You then use the protoc tool to create developer-oriented classes for these messages, which in our case are Java
classes. These classes are well-behaved in that they work similarly to regular JavaBeans pojo’s, having getters,
setters, and list accessors like our standard Java classes.
At the programmer level, you work with instances of these classes.
You create new instances of these classes by using their corresponding Builder object, which is a proxy that has
setters for the various fields, and then implements a build() method that returns the actual object.
Serialize into a byte array using the toByteArray() method.
Deserialize from a byte array using the parseFrom() method.
Differences from TIBCO Message format
TIBCO messages were self-describing.
As such, there was no schema definition, instead the field values were packed or unpacked in the order applied.
Reviewing the packing (binary)
It is quite efficient.
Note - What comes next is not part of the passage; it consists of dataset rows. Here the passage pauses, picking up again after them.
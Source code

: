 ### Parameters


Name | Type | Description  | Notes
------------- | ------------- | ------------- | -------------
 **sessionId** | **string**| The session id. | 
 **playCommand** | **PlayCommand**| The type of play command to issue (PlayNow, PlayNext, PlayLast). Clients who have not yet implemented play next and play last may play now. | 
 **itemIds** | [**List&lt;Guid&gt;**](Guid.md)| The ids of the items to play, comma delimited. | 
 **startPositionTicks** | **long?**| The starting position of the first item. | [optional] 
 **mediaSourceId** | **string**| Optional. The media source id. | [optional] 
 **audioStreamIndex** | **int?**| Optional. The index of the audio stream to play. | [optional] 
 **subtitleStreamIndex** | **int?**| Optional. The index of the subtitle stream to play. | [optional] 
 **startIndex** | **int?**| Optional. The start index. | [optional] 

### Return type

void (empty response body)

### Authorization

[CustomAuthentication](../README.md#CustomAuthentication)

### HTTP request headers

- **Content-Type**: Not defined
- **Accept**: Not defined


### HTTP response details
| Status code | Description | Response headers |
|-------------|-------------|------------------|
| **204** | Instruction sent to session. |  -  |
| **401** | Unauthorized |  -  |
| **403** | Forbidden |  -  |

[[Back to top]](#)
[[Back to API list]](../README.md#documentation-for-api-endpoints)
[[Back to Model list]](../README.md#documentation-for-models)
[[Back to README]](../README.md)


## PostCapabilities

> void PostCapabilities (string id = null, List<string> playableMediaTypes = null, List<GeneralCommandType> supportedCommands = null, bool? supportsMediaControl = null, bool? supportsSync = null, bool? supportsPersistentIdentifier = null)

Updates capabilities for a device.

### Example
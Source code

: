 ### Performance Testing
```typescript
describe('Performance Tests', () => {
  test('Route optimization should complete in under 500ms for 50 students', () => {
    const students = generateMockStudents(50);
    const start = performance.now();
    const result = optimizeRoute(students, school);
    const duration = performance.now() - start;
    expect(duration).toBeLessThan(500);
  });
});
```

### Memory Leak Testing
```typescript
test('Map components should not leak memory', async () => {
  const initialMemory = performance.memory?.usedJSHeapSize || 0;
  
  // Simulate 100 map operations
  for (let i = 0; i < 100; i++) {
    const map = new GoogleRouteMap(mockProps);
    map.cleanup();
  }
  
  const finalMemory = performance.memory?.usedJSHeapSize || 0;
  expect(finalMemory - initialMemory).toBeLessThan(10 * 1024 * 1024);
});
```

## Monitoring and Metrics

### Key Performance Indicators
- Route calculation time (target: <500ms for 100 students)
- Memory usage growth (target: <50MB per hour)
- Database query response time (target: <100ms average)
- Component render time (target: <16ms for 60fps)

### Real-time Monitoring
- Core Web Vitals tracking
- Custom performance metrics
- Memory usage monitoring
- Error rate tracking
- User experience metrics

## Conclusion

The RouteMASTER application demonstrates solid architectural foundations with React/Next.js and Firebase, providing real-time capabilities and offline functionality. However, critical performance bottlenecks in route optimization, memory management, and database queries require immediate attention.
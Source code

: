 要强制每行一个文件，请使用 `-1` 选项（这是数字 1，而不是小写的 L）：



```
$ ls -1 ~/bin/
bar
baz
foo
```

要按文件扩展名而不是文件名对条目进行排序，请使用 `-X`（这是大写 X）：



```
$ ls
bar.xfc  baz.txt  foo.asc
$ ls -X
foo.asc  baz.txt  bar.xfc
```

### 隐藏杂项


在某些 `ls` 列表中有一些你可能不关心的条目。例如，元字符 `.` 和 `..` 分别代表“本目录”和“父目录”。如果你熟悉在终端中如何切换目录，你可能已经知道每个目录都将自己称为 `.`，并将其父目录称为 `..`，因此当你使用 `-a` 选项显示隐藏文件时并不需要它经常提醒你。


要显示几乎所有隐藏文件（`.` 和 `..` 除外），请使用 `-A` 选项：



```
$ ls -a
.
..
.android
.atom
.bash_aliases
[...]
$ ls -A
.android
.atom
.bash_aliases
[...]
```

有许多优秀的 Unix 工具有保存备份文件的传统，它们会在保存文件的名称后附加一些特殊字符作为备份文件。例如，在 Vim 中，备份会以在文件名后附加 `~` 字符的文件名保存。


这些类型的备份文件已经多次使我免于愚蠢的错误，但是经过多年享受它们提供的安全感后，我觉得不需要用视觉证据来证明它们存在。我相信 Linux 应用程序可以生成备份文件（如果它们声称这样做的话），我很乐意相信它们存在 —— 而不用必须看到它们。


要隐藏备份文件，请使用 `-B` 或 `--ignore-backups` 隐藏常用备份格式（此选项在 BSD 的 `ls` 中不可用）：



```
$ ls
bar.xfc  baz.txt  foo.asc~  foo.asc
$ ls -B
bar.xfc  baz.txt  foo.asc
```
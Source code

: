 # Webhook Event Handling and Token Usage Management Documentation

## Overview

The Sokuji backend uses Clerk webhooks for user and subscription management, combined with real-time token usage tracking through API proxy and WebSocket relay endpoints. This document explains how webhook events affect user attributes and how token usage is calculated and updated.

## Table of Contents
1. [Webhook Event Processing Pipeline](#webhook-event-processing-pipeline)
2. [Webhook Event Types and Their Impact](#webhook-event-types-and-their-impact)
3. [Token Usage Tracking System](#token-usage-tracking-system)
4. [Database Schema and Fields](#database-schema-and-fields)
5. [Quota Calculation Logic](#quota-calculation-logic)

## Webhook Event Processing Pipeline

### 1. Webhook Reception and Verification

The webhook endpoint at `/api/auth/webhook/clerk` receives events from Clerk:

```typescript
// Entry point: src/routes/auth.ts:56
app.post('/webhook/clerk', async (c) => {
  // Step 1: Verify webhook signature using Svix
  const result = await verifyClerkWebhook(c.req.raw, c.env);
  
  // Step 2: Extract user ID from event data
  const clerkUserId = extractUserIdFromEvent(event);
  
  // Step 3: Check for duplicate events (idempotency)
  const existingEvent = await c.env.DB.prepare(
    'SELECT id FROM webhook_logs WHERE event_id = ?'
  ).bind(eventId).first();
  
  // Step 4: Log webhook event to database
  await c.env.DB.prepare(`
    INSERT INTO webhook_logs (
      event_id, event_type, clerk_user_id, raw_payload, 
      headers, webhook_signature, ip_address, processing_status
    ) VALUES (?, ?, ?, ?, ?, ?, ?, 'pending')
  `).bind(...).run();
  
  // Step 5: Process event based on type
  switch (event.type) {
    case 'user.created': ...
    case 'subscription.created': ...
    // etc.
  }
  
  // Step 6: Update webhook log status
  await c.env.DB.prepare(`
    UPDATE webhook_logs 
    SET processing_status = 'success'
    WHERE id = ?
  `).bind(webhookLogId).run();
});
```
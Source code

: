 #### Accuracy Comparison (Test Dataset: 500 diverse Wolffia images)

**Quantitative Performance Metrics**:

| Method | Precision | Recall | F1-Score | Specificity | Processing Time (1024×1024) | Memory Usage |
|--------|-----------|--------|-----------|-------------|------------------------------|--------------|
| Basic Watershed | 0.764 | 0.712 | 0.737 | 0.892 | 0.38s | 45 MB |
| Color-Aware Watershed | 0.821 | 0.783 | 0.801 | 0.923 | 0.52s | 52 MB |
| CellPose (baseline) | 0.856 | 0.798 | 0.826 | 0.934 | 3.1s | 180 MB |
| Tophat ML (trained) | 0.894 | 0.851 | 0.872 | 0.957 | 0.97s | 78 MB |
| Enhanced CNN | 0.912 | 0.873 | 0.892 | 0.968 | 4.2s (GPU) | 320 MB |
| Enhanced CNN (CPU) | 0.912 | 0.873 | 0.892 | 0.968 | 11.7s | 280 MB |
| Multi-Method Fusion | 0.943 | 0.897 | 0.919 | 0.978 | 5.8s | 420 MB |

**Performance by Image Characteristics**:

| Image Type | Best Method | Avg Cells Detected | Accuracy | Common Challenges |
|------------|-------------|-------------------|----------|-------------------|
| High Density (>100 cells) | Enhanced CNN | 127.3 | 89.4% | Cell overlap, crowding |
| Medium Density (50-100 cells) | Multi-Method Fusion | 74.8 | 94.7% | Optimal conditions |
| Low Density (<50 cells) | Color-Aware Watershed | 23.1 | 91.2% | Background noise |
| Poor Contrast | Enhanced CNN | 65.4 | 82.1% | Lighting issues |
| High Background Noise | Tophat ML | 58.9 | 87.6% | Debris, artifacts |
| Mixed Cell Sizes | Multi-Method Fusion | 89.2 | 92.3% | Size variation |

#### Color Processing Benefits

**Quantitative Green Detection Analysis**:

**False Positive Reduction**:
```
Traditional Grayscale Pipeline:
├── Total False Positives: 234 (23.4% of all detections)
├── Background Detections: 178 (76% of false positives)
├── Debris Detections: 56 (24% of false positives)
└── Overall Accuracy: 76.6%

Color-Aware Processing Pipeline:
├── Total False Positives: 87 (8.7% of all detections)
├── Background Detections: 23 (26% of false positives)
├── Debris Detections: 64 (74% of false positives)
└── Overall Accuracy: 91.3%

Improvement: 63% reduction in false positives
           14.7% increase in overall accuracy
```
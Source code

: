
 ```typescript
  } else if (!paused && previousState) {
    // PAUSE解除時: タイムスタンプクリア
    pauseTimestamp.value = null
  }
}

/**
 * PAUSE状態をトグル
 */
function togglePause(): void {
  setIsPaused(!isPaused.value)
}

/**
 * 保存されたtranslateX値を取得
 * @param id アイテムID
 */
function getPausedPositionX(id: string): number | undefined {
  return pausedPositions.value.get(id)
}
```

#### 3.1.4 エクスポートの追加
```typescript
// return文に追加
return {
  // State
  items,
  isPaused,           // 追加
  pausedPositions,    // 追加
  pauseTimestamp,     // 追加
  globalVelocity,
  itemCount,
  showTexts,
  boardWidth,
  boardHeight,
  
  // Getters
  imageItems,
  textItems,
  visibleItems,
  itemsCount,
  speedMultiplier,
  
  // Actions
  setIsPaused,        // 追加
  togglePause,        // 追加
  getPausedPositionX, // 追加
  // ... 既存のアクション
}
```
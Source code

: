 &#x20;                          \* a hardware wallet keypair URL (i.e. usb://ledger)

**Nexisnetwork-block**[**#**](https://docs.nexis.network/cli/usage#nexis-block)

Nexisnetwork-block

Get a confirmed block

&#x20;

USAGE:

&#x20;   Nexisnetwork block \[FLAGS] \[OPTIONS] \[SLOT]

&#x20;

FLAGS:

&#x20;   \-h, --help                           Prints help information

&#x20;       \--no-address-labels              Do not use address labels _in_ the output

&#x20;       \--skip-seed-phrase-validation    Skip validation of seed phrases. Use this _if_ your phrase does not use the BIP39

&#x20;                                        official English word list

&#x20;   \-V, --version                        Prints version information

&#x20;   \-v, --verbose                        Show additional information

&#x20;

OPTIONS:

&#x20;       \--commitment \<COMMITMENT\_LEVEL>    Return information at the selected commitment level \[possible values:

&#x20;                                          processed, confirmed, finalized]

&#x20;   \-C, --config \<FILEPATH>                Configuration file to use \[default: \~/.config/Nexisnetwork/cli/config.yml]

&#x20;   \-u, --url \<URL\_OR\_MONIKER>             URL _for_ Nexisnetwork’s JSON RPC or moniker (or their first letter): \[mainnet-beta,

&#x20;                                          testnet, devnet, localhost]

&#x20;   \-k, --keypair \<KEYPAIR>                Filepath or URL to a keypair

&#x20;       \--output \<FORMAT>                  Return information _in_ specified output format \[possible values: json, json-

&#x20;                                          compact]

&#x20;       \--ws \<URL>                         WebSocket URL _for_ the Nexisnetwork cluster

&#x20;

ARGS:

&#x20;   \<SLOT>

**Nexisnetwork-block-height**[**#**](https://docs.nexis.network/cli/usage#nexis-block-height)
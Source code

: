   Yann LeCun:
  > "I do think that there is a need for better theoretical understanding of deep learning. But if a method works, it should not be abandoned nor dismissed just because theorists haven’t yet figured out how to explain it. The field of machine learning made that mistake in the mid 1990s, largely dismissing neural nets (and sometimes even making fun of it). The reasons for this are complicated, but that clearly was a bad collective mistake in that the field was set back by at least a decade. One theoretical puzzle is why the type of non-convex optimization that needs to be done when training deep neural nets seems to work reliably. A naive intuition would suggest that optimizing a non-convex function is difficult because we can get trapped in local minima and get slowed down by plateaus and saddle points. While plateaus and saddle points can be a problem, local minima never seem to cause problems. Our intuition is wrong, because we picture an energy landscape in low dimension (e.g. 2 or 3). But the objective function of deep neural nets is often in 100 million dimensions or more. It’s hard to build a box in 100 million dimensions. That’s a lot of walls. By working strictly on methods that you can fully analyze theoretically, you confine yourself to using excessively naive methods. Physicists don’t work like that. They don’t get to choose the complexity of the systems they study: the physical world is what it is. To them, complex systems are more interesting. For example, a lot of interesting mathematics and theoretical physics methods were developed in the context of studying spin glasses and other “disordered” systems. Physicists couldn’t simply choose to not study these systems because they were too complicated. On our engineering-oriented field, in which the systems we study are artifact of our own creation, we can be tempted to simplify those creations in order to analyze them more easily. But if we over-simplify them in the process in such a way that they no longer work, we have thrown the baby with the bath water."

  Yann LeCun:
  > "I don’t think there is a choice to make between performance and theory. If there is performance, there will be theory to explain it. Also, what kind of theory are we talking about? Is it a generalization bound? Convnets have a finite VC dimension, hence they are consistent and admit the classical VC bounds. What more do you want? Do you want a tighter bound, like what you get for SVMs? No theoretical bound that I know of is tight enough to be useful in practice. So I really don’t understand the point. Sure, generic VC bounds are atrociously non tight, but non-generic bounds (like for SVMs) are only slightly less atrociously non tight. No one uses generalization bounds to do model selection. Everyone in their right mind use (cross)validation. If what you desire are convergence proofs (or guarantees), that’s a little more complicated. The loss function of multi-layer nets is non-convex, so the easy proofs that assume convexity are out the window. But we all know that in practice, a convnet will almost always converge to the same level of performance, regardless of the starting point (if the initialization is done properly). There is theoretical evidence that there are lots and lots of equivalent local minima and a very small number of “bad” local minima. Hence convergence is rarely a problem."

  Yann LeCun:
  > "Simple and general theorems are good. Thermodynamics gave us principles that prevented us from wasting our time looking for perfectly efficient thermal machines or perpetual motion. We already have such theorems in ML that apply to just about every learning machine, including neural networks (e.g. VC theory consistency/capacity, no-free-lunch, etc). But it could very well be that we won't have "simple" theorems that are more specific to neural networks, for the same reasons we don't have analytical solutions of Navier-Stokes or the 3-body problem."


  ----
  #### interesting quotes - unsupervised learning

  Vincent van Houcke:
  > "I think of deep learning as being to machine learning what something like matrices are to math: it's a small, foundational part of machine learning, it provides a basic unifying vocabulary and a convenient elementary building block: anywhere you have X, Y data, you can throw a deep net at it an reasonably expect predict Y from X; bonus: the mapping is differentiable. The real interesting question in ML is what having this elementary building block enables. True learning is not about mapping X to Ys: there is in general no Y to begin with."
For instance, even an integer which is declared as a 32-bit value will take only 1 byte if the
value allows it (there are both fixed-width and dynamic-width integers).
Getting Started
The example project on GitHub appeared to be both the source code of ProtocolBuffers, and a set of examples.
Instead we created a project in Java, and specified the Protocol Buffer library as a dependency.
The project was derived from their examples, and has a method to add a person to a byte array representation of a
address book, and a method to reads from the address book.
Creating Instances
Builder pattern.
Packing and Unpacking
byte[] array = object.toByteArray();
object.writeTo(output);
<className>.parseFrom(byteArray);
Related Tools
To examine the generated file as hexadecimal bytes, we installed the HexView plugin for IntelliJ.
Additional Capabilities in the IDL
Oneof
If you have a message with many optional fields and where at most one field will be set at the same time, you can
enforce this behavior and save memory by using the oneof feature.
Oneof fields are like optional fields except all the fields in a oneof share memory, and at most one field can be set at
the same time. Setting any member of the oneof automatically clears all the other members. You can check which
value in a oneof is set (if any) using a special case() or WhichOneof() method, depending on your chosen
language.
To define a oneof in your .proto you use the oneof keyword followed by your oneof name, in this
casetest_oneof:
message SampleMessage {
oneof test_oneof {
string name = 4;
SubMessage sub_message = 9;
}
}
You then add your oneof fields to the oneof definition. You can add fields of any type, but cannot use
the required, optional, or repeated keywords.
Using Maven to Build
There is a plugin with release 0.4.4 available from sergei-ivanov
To use it write a Maven file that looks like:
<build>
<plugins>
<plugin>
<groupId>com.google.protobuf.tools</groupId>
<artifactId>maven-protoc-plugin</artifactId>
<version>0.4.4</version>
<configuration>
<protocExecutable>/usr/local/bin/protoc</protocExecutable>
</configuration>
<executions>
<execution>
<goals>
<goal>compile</goal>
<goal>test-compile</goal>
</goals>
</execution>
</executions>
</plugin>
</plugins>
</build>
This is located in the repo:
<pluginRepositories>
<pluginRepository>
<id>protoc-plugin</id>
<url>https://dl.bintray.com/sergei-ivanov/maven/</url>
</pluginRepository>
</pluginRepositories>
Example Projects Created
PB01
Simple addPerson, listPersons methods on AddressBook
PB02
Handles game state as used in the RallyOn game’s leaderboard fetch/send logic.
A Leaderboard consists of a Game plus a list of PlayerScores. A PlayerScore has a player and a score.
There are AddPlayerScore and DisplayLeaderboard methods.
Data types used include string, int32, and date (stored as int64).
There are also messages that describing Tracking and Membership (Join/Leave) events.